• [Entries provided]:
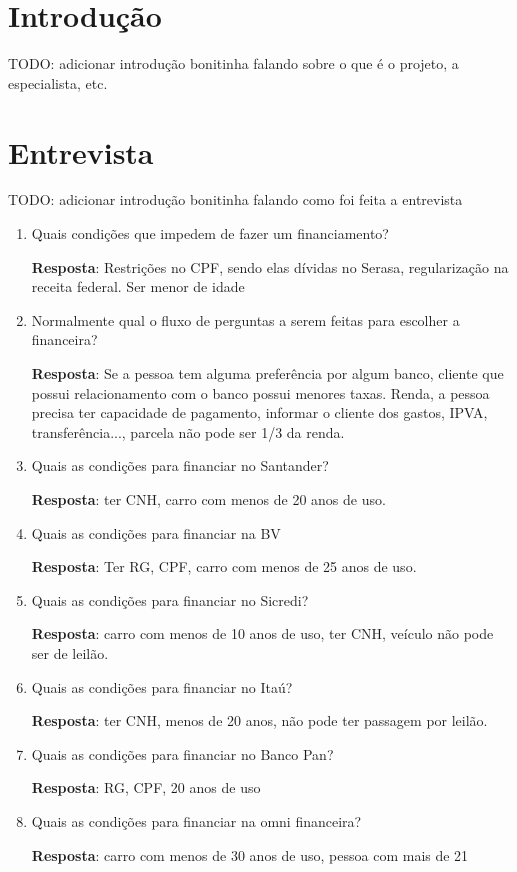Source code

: \documentclass[12pt, a4paper]{article}
\begin{document}
\capa%
\tableofcontents%
\listoffigures\cleardoublepage%

\section{Introdução}\label{sec:intro}
TODO: adicionar introdução bonitinha falando sobre o que é o projeto,
a especialista, etc.

\section{Entrevista}\label{sec:entrevista}
TODO: adicionar introdução bonitinha falando como foi feita a entrevista
\begin{enumerate}
    \item Quais condições que impedem de fazer um financiamento?

    \textbf{Resposta}: Restrições no CPF, sendo elas dívidas no Serasa, regularização na receita federal. Ser menor de idade

    \item Normalmente qual o fluxo de perguntas a serem feitas para escolher a financeira?

    \textbf{Resposta}: Se a pessoa tem alguma preferência por algum banco, cliente que possui relacionamento com o banco possui menores taxas. Renda, a pessoa precisa ter capacidade de pagamento, informar o cliente dos gastos, IPVA, transferência..., parcela não pode ser 1/3 da renda.

    \item Quais as condições para financiar no Santander?

    \textbf{Resposta}: ter CNH, carro com menos de 20 anos de uso.

    \item Quais as condições para financiar na BV

    \textbf{Resposta}: Ter RG, CPF, carro com menos de 25 anos de uso.

    \item Quais as condições para financiar no Sicredi?

    \textbf{Resposta}: carro com menos de 10 anos de uso, ter CNH, veículo não pode ser de leilão.

    \item Quais as condições para financiar no Itaú?

    \textbf{Resposta}: ter CNH, menos de 20 anos, não pode ter passagem por leilão.

    \item Quais as condições para financiar no Banco Pan?

    \textbf{Resposta}: RG, CPF, 20 anos de uso

    \item Quais as condições para financiar na omni financeira?

    \textbf{Resposta}: carro com menos de 30 anos de uso, pessoa com mais de 21
\end{enumerate}


\end{document}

• [Aim of the task]:
Copy the records above exactly, from the first line through the line containing "escolher a financeira?", and leave out the pictures.

• [Your solution]:
Source code

: \documentclass[12pt, a4paper]{article}
\begin{document}
\capa%
\tableofcontents%
\listoffigures\cleardoublepage%

\section{Introdução}\label{sec:intro}
TODO: adicionar introdução bonitinha falando sobre o que é o projeto,
a especialista, etc.

\section{Entrevista}\label{sec:entrevista}
TODO: adicionar introdução bonitinha falando como foi feita a entrevista
\begin{enumerate}
    \item Quais condições que impedem de fazer um financiamento?

    \textbf{Resposta}: Restrições no CPF, sendo elas dívidas no Serasa, regularização na receita federal. Ser menor de idade

    \item Normalmente qual o fluxo de perguntas a serem feitas para escolher a financeira?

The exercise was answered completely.